**What you will do**: Which lines of the records below contain the word "using"? Show each one.

(Rendered images with source text)
○ ○ ○ ○

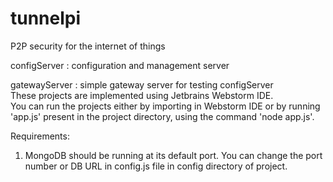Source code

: # tunnelpi
P2P security for the internet of things

configServer : configuration and management server

gatewayServer : simple gateway server for testing configServer  
These projects are implemented using Jetbrains Webstorm IDE.  
You can run the projects either by importing in Webstorm IDE or by running 'app.js' present in the project directory, using the command 'node app.js'.

Requirements:
1. MongoDB should be running at its default port. You can change the port number or DB URL in config.js file in config directory of project.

○ ○ ○ ○

**Answer section**:
These projects are implemented using Jetbrains Webstorm IDE.  
You can run the projects either by importing in Webstorm IDE or by running 'app.js' present in the project directory, using the command 'node app.js'.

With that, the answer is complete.